▶ Exercise brief:
Give only the number of lines in the data that include the string "Titulo".

▶ Information:
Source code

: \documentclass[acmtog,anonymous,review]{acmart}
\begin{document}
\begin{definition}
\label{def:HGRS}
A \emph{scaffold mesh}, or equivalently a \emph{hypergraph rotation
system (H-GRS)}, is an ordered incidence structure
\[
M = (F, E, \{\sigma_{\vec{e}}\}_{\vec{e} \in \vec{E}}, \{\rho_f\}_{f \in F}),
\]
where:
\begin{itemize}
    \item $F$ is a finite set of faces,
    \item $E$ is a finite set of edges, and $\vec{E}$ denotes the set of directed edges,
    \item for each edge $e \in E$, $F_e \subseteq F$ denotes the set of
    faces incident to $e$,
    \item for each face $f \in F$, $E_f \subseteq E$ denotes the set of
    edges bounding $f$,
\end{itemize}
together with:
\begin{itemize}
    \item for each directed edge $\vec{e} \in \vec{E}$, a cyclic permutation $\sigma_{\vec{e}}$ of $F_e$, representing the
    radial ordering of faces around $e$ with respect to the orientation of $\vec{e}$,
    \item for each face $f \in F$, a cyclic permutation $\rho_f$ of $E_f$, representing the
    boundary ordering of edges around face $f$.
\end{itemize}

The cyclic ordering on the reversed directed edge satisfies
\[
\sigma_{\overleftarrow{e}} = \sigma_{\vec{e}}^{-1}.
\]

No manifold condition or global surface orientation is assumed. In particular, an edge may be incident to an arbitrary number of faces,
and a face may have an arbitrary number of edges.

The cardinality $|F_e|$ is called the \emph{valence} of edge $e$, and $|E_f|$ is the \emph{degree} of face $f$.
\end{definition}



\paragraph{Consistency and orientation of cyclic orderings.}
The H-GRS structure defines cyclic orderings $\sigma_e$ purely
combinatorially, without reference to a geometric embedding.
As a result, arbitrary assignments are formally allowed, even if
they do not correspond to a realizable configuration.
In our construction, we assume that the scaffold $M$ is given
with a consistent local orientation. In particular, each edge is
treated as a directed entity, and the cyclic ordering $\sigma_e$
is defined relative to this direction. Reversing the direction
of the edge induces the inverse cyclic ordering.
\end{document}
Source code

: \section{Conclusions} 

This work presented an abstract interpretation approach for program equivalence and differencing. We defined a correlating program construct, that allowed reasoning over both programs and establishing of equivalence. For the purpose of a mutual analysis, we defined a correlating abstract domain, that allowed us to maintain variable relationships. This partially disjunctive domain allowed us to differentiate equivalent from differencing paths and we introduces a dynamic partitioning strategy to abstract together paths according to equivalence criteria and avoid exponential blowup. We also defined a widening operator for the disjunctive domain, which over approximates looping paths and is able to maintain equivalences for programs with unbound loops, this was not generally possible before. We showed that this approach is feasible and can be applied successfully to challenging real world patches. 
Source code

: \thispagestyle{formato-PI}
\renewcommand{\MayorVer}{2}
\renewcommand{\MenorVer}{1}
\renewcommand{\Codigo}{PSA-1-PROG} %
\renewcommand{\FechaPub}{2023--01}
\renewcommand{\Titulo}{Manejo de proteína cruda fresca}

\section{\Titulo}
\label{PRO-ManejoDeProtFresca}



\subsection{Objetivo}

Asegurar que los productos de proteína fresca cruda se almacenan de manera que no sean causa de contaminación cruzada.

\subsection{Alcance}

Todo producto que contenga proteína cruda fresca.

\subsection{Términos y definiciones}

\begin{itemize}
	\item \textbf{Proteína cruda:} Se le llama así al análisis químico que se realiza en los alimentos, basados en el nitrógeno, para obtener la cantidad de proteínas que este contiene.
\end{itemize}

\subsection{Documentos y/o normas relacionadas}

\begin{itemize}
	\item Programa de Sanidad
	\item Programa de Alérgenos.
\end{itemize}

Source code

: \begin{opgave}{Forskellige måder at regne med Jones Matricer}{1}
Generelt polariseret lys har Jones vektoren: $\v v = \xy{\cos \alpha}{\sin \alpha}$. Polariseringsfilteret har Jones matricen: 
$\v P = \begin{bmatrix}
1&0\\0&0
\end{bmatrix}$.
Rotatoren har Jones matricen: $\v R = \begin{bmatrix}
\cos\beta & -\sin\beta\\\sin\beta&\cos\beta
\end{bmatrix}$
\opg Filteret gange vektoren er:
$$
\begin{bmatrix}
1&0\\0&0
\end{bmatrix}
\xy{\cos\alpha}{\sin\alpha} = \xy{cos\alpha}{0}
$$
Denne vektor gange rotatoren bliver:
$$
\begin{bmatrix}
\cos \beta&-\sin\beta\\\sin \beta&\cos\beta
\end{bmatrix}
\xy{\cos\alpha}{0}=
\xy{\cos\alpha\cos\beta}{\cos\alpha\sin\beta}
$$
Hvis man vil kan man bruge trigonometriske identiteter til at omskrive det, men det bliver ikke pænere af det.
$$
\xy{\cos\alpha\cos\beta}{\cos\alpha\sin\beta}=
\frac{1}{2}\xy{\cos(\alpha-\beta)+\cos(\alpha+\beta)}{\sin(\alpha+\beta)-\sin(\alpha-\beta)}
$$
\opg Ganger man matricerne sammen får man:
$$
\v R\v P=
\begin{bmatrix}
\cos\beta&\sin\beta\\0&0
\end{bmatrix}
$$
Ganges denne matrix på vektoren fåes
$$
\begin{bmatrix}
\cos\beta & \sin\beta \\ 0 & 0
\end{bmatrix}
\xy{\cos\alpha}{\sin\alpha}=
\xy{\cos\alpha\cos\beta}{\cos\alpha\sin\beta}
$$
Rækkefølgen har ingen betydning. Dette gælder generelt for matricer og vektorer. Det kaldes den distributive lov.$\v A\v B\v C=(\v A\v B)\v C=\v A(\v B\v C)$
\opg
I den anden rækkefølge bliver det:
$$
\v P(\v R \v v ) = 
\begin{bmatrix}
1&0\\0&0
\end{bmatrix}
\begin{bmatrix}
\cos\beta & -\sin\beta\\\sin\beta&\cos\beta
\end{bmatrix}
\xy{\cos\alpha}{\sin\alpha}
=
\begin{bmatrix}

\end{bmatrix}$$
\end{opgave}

▶ Written reply:
2